* _Exercise directions_
Reproduce the line that holds "### 1.1.4 列表" together with all the lines after it up to the end of the entries.

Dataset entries
——

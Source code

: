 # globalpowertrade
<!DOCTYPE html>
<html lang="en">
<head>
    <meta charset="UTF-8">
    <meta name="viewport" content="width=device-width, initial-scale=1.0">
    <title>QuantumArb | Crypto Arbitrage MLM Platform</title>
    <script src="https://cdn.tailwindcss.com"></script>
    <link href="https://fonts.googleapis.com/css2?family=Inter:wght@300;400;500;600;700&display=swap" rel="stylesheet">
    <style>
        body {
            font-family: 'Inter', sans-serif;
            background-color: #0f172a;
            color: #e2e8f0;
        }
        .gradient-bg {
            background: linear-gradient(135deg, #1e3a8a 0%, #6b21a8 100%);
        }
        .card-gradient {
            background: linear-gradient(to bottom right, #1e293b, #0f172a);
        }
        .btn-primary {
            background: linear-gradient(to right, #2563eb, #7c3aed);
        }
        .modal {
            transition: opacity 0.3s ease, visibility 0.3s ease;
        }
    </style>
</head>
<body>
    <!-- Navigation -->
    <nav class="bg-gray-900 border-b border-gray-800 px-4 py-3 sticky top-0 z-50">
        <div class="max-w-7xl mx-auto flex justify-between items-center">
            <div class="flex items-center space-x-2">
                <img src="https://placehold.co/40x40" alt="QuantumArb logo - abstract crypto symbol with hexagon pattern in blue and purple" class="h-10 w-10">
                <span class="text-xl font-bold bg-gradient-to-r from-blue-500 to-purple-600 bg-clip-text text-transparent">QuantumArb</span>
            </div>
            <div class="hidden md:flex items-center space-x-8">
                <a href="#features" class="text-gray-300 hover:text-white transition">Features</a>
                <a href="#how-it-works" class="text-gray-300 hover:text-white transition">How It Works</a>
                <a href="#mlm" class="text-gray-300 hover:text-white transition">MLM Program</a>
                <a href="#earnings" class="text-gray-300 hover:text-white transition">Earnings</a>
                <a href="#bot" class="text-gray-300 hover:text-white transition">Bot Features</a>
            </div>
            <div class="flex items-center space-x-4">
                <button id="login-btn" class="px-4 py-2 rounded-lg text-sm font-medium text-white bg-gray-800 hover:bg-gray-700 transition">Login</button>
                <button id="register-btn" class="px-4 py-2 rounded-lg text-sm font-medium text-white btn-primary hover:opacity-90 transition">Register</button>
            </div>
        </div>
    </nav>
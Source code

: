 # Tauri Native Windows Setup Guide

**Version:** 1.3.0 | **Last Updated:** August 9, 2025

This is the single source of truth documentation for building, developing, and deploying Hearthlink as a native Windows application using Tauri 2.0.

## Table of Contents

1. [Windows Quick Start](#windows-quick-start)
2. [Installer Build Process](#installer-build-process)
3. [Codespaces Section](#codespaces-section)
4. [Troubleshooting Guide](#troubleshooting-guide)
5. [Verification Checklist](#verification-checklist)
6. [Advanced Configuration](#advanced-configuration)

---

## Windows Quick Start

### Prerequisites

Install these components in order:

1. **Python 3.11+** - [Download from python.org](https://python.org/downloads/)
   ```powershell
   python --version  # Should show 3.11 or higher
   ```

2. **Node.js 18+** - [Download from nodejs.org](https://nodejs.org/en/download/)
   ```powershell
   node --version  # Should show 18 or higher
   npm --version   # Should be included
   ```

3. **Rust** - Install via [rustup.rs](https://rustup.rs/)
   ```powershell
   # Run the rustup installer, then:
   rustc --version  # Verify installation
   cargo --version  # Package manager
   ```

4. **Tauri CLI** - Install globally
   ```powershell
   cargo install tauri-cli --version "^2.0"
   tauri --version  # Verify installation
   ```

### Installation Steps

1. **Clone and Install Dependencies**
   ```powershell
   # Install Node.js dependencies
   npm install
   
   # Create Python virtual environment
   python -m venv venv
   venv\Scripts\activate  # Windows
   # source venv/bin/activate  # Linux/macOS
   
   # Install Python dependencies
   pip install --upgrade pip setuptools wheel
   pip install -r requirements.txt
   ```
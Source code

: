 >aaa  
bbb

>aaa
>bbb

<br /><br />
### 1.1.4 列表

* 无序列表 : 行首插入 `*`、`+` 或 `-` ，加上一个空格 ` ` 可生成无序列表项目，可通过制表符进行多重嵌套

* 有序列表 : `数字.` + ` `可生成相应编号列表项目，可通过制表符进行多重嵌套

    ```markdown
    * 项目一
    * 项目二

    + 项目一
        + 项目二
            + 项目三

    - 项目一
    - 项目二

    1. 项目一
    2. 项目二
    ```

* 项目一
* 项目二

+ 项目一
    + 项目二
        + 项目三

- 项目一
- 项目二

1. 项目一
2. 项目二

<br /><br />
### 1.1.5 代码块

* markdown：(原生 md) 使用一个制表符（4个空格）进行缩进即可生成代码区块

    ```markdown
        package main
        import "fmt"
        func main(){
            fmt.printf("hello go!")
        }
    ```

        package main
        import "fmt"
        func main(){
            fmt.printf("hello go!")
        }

——

* _Response area_
### 1.1.4 列表

* 无序列表 : 行首插入 `*`、`+` 或 `-` ，加上一个空格 ` ` 可生成无序列表项目，可通过制表符进行多重嵌套

* 有序列表 : `数字.` + ` `可生成相应编号列表项目，可通过制表符进行多重嵌套

    ```markdown
    * 项目一
    * 项目二

    + 项目一
        + 项目二
            + 项目三

    - 项目一
    - 项目二

    1. 项目一
    2. 项目二
    ```

* 项目一
* 项目二

+ 项目一
    + 项目二
        + 项目三

- 项目一
- 项目二

1. 项目一
2. 项目二

<br /><br />
### 1.1.5 代码块

* markdown：(原生 md) 使用一个制表符（4个空格）进行缩进即可生成代码区块

    ```markdown
        package main
        import "fmt"
        func main(){
            fmt.printf("hello go!")
        }
    ```

        package main
        import "fmt"
        func main(){
            fmt.printf("hello go!")
        }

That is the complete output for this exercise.